Ia menjelaskan bahwa validasi dilakukan secara teknis di masing-masing instansi, dengan dukungan aplikasi pendataan.

“Di pendidikan, misalnya, ada Dapodik. Semua guru terekam di situ. Kepala sekolah tinggal memastikan dan memberikan pernyataan jika peserta benar-benar aktif sesuai syarat,” ujarnya.

Rivai juga menyatakan bahwa semua pihak harus menyadari tanggung jawabnya terhadap harapan masyarakat.

Ia menambahkan bahwa pernyataannya dalam forum tidak mewakili Pemkab Bolmong secara resmi.

“Saya hadir bukan sebagai representasi pemerintah, tapi sebagai bagian dari sistem yang juga merasakan tekanan publik. Ini jadi tekanan bagi kami juga sebenarnya,” ungkapnya.

Sementara itu, sebagai aktivis, Abdul Nasir Ganggai menyoroti adanya potensi praktik nepotisme dalam proses seleksi PPPK.

Menurutnya, harapan masyarakat agar anak-anak mereka bisa diangkat sebagai ASN terancam oleh sistem birokrasi yang tidak transparan.

“Kalau sistemnya bisa diloloskan dengan titipan, bagaimana dengan anak-anak yang berkualitas tapi tidak punya akses?” ujar Nasir.

Ia menekankan perlunya mekanisme check and balance dalam sistem pemerintahan. “Pemerintah perlu quality control. Tanpa itu, birokrasi tak seimbang,” tambahnya.

Ia juga mengkritik sikap Badan Kepegawaian, Pendidikan, dan Pelatihan (BKPP) Bolmong yang dinilainya lambat dalam melakukan mitigasi.

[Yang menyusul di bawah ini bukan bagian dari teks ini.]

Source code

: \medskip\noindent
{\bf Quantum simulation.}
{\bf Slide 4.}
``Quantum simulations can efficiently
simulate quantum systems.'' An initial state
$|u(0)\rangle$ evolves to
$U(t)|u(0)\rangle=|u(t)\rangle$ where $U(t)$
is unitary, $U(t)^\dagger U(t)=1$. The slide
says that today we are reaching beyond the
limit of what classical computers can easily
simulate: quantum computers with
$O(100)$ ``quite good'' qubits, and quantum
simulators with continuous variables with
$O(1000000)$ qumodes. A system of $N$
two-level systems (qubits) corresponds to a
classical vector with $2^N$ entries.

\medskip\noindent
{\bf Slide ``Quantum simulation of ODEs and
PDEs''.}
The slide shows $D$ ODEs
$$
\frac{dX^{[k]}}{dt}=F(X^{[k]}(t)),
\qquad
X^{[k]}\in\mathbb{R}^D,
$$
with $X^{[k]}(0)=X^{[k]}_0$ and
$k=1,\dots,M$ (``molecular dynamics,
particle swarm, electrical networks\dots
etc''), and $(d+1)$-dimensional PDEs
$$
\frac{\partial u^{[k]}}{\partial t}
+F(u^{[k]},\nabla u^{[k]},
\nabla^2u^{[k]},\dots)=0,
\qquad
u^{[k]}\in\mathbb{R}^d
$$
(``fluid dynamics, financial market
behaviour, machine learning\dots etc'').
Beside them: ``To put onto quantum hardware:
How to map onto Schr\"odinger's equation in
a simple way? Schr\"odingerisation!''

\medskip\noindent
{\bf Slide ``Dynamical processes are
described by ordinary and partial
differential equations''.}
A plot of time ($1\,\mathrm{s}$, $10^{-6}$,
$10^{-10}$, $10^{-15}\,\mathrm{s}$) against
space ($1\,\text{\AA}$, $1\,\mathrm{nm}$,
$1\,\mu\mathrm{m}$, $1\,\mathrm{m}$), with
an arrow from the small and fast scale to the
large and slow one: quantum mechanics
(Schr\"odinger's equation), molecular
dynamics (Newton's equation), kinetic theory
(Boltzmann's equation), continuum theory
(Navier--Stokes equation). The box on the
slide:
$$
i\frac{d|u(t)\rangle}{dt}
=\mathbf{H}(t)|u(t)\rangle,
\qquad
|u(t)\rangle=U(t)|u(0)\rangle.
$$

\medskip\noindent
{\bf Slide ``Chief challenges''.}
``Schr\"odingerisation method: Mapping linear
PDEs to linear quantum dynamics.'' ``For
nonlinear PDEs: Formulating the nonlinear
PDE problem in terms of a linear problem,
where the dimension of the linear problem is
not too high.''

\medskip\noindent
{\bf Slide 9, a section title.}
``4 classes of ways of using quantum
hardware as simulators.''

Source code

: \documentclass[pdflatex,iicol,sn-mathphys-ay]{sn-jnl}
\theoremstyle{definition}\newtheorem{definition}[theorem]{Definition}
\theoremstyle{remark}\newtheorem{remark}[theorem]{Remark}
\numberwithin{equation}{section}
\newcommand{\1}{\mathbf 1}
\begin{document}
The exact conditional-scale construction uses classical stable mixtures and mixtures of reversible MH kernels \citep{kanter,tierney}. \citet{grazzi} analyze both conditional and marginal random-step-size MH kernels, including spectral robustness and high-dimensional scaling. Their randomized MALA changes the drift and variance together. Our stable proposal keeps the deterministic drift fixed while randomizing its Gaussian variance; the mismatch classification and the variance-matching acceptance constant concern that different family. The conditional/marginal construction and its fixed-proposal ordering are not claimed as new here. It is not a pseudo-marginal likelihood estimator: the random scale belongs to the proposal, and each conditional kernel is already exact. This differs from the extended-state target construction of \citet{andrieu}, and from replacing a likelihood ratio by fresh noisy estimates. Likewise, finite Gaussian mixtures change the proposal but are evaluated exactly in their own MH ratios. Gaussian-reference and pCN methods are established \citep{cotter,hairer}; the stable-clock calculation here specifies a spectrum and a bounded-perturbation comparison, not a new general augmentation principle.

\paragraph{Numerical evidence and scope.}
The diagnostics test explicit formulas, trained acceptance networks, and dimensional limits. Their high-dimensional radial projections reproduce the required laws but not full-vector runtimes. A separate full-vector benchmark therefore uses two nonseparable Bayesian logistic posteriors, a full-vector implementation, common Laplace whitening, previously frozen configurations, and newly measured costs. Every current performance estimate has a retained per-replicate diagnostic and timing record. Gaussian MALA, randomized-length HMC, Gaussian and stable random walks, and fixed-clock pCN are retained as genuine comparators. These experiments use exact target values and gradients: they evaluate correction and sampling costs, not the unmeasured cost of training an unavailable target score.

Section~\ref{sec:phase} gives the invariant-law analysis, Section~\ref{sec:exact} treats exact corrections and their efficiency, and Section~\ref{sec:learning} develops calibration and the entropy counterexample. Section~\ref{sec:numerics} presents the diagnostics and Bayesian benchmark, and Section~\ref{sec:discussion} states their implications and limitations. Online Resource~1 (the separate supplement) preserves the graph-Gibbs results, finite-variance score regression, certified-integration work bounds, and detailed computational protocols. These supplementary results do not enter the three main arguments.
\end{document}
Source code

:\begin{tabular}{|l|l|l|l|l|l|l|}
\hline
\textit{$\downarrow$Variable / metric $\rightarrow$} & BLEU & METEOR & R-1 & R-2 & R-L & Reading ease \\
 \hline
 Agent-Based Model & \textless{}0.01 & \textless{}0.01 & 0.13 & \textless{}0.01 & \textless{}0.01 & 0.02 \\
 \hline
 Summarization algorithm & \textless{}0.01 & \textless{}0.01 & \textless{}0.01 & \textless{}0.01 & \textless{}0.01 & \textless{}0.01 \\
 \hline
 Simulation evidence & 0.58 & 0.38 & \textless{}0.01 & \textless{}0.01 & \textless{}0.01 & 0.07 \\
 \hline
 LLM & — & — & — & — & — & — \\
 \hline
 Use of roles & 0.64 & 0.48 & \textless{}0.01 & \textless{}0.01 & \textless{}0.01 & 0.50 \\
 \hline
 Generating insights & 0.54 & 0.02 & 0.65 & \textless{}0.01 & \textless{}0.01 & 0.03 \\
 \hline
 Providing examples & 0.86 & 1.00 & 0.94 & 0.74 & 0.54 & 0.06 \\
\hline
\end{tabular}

“BKPP harusnya sejak awal identifikasi SKPD yang berpotensi ‘bermain’. Ini amanat Undang-undang, kalau tidak salah Nomor 4 Tahun 2014, syaratnya jelas: dua tahun mengabdi,” kata Nasir.

Menurutnya, kejujuran birokrasi hanya muncul ketika persoalan ini sudah terungkap.

“Kalau tidak mencuat, BKPP diam saja. Tapi ketika ketahuan, baru muncul pengakuan soal titipan. Itu yang sangat saya sesalkan,” tegasnya.

Nasir menyebut persoalan ini sebagai kejahatan sosial yang sistemik dan harus segera diselesaikan agar tidak menjadi budaya turun-temurun.

Ia juga mengingatkan bahwa isu ini bukan hanya soal administrasi, melainkan integritas dan keadilan dalam sistem perekrutan ASN.

Diskusi ini mencerminkan keresahan masyarakat terhadap sistem rekrutmen aparatur sipil yang dinilai mulai kehilangan kredibilitas. Publik menanti langkah tegas dari pemerintah daerah dan lembaga legislatif untuk menyelesaikan persoalan yang telah mencoreng kepercayaan publik ini.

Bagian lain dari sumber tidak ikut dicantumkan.